- [Task to complete] Would you return every line of the listing below that has "งหมดกว" in it?

- [Recorded data]
• • • • • • •

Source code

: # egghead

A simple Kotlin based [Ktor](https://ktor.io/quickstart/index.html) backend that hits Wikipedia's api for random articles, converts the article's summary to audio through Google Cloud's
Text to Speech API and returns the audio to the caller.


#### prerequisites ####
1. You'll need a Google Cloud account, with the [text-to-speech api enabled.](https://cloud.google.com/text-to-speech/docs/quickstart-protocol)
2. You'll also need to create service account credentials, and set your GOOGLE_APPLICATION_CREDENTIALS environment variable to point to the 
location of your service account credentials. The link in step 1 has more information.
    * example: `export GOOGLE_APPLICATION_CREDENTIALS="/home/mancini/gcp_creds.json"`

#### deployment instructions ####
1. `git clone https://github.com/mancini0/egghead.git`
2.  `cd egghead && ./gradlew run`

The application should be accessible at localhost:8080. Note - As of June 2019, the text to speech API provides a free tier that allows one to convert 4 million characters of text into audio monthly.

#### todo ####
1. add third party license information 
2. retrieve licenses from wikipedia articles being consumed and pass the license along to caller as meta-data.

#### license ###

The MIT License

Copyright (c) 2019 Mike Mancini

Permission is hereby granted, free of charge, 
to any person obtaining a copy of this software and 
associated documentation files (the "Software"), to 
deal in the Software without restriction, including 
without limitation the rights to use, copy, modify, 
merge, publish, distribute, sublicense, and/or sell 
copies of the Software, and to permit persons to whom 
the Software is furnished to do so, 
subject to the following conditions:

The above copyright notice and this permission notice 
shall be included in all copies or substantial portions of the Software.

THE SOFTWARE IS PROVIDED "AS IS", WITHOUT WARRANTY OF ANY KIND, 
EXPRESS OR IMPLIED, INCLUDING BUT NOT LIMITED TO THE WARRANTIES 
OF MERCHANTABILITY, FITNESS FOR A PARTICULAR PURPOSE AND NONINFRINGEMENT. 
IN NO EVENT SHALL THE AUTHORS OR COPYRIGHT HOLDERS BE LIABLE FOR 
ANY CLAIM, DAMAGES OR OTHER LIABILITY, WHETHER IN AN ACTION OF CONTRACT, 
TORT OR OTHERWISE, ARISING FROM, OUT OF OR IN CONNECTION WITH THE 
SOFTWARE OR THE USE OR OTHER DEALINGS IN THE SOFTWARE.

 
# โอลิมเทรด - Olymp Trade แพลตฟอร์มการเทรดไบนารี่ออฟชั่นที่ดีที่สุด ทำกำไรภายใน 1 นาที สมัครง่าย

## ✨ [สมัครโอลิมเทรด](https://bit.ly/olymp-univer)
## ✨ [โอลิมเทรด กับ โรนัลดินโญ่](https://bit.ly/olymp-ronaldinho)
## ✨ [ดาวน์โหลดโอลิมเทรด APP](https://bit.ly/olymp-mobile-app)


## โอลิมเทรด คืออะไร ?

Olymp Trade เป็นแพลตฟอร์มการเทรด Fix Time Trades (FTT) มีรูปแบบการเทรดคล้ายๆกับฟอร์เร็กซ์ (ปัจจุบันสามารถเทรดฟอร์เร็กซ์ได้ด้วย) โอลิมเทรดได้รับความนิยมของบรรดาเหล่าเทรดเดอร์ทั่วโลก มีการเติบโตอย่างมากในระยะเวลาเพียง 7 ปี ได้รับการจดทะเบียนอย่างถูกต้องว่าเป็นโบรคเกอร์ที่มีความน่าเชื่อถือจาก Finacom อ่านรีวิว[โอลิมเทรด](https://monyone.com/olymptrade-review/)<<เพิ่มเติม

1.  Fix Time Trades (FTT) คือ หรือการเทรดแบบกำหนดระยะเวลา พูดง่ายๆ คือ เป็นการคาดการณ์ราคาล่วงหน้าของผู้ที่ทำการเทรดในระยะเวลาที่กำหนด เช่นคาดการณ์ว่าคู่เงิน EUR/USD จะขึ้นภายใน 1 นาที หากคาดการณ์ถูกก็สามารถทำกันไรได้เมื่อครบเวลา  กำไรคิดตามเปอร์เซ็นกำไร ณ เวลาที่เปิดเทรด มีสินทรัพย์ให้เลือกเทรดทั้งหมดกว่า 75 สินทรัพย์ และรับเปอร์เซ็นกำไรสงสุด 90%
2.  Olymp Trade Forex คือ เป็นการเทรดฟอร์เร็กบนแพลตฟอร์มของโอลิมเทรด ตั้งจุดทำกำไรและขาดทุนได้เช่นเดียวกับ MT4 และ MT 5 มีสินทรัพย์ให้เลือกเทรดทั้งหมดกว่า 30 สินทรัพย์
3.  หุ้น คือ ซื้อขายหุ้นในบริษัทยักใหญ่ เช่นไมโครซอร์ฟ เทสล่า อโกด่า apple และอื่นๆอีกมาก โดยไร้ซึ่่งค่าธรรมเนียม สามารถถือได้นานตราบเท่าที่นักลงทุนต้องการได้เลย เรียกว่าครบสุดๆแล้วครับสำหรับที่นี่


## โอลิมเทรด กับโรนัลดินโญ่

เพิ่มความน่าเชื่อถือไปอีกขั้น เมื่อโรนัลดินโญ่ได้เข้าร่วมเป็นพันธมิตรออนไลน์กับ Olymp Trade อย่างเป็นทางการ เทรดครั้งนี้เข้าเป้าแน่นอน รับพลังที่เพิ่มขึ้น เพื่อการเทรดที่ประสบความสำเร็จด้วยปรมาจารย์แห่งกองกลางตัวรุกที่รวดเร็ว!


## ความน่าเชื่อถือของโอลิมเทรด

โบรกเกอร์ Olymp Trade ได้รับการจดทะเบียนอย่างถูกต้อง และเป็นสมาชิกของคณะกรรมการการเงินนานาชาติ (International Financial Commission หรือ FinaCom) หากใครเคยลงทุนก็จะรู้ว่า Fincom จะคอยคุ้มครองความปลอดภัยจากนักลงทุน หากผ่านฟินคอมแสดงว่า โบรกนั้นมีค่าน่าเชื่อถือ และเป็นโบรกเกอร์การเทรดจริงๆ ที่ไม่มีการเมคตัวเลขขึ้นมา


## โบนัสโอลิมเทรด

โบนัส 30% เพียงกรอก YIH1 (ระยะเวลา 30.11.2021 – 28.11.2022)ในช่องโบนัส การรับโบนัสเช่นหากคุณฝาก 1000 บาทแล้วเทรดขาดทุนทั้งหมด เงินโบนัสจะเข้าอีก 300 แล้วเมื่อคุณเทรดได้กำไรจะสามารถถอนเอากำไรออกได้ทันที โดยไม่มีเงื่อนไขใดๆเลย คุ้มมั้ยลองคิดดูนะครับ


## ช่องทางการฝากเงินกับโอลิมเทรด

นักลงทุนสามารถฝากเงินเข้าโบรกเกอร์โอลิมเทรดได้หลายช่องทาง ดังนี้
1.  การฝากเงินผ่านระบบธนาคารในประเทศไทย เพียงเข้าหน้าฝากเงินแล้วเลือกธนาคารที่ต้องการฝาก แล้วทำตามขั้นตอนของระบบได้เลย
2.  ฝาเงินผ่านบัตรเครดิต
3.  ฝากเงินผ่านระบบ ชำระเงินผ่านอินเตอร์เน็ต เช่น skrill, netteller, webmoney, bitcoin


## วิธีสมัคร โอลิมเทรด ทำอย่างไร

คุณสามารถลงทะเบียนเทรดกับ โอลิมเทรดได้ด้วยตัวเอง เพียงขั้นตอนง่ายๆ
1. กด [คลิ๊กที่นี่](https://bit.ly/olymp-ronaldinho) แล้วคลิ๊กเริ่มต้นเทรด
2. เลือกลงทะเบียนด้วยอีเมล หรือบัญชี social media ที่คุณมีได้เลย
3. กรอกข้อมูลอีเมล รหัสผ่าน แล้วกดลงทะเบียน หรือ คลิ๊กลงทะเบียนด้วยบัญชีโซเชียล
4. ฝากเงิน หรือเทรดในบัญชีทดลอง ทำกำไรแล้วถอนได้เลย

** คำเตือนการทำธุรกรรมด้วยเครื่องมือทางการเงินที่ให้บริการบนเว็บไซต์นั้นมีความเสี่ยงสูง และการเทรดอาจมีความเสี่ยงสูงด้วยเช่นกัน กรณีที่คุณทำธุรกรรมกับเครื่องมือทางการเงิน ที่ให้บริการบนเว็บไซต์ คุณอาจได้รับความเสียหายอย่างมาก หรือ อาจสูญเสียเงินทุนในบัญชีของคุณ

• • • • • • •

- [Expected output]
1.  Fix Time Trades (FTT) คือ หรือการเทรดแบบกำหนดระยะเวลา พูดง่ายๆ คือ เป็นการคาดการณ์ราคาล่วงหน้าของผู้ที่ทำการเทรดในระยะเวลาที่กำหนด เช่นคาดการณ์ว่าคู่เงิน EUR/USD จะขึ้นภายใน 1 นาที หากคาดการณ์ถูกก็สามารถทำกันไรได้เมื่อครบเวลา  กำไรคิดตามเปอร์เซ็นกำไร ณ เวลาที่เปิดเทรด มีสินทรัพย์ให้เลือกเทรดทั้งหมดกว่า 75 สินทรัพย์ และรับเปอร์เซ็นกำไรสงสุด 90%
2.  Olymp Trade Forex คือ เป็นการเทรดฟอร์เร็กบนแพลตฟอร์มของโอลิมเทรด ตั้งจุดทำกำไรและขาดทุนได้เช่นเดียวกับ MT4 และ MT 5 มีสินทรัพย์ให้เลือกเทรดทั้งหมดกว่า 30 สินทรัพย์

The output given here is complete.